The World Health Organisation (WHO) is meeting in Geneva this week to shape tobacco and vaping regulation over the next five years.
Geneva is a long way from London, and the other side of the world from New Zealand, but vapers worldwide would do well to keep a close eye on these proceedings.
Five years is a long time in tobacco control. In 2013, I had just started vaping and there was essentially no vaping industry in New Zealand. Kiwis had two options: order online from abroad, or from a single expensive local website. Liquid containing nicotine had to be imported from overseas.
There were no opportunities to try devices or sample flavours, and no access at all for people without credit cards or internet access.
Today, smokers New Zealand looking to switch to reduced-harm nicotine products can walk into a vape shop and get advice, support, and access to hardware and liquids for the same price as a pack of cigarettes.

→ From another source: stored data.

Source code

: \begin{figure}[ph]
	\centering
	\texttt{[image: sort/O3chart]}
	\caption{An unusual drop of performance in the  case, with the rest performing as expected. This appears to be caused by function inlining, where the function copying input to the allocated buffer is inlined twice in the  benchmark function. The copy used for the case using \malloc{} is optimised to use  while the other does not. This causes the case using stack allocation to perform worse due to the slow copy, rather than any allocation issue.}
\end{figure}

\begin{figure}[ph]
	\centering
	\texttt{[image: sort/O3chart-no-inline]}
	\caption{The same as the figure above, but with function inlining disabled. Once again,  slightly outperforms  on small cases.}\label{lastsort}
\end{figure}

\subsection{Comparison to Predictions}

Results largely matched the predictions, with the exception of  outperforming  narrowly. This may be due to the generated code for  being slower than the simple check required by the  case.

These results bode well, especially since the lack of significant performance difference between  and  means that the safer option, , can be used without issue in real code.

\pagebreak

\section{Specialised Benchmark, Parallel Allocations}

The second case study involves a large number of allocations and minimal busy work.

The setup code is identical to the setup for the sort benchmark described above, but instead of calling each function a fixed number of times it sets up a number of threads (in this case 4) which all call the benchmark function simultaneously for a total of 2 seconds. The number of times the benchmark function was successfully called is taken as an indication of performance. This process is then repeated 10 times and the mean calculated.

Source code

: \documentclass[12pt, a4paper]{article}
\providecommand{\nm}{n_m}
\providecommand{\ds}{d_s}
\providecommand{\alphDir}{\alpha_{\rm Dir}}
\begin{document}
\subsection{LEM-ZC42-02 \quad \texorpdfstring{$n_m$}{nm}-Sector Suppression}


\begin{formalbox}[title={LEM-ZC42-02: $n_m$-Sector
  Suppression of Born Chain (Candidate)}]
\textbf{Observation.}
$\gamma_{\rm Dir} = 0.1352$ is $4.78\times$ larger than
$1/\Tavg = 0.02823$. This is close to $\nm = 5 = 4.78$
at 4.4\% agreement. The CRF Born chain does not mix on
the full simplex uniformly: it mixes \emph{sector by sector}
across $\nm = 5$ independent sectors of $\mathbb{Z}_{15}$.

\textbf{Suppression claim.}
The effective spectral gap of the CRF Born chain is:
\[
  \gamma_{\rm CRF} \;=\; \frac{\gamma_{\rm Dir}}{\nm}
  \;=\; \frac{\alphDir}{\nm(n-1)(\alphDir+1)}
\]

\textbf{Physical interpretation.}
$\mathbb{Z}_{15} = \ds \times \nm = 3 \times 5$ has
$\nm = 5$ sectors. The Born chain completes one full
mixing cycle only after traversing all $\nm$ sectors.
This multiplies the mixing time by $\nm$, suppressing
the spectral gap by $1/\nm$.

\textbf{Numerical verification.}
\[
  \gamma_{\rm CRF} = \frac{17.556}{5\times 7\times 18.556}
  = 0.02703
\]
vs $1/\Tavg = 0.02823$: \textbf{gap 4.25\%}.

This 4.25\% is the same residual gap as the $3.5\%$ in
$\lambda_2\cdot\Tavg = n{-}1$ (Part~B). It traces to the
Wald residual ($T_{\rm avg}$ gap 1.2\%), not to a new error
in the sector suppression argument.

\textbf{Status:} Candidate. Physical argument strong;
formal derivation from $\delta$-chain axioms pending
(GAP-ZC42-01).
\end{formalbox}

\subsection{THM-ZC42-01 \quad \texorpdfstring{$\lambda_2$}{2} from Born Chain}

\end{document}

It’s important to understand how we got here, because New Zealand didn’t embrace vaping due to government action. There was no permissive legislation or endorsement of vaping. And it certainly wasn’t due to public health initiatives. Vaping grew by word of mouth, by vapers becoming vendors and advocates sharing the life-changing benefits of this technology.
This has been happening all over the world, so why is the outlook particularly positive in New Zealand? I argue that it is actually because our government took no strong action for or against vaping.
When vape shops such as the one I operated started pushing the existing laws by selling e-liquid with nicotine, the authorities noticed but chose not to prosecute and instead to observe.
Public health academics engaged with both vaping advocates and with vendors. Even if we often didn’t agree, we were talking. And then a District Court Judge forced the issue, ruling that the Smoke Free Environments Act was relevant only to smoked and chewed tobacco, not vaping products.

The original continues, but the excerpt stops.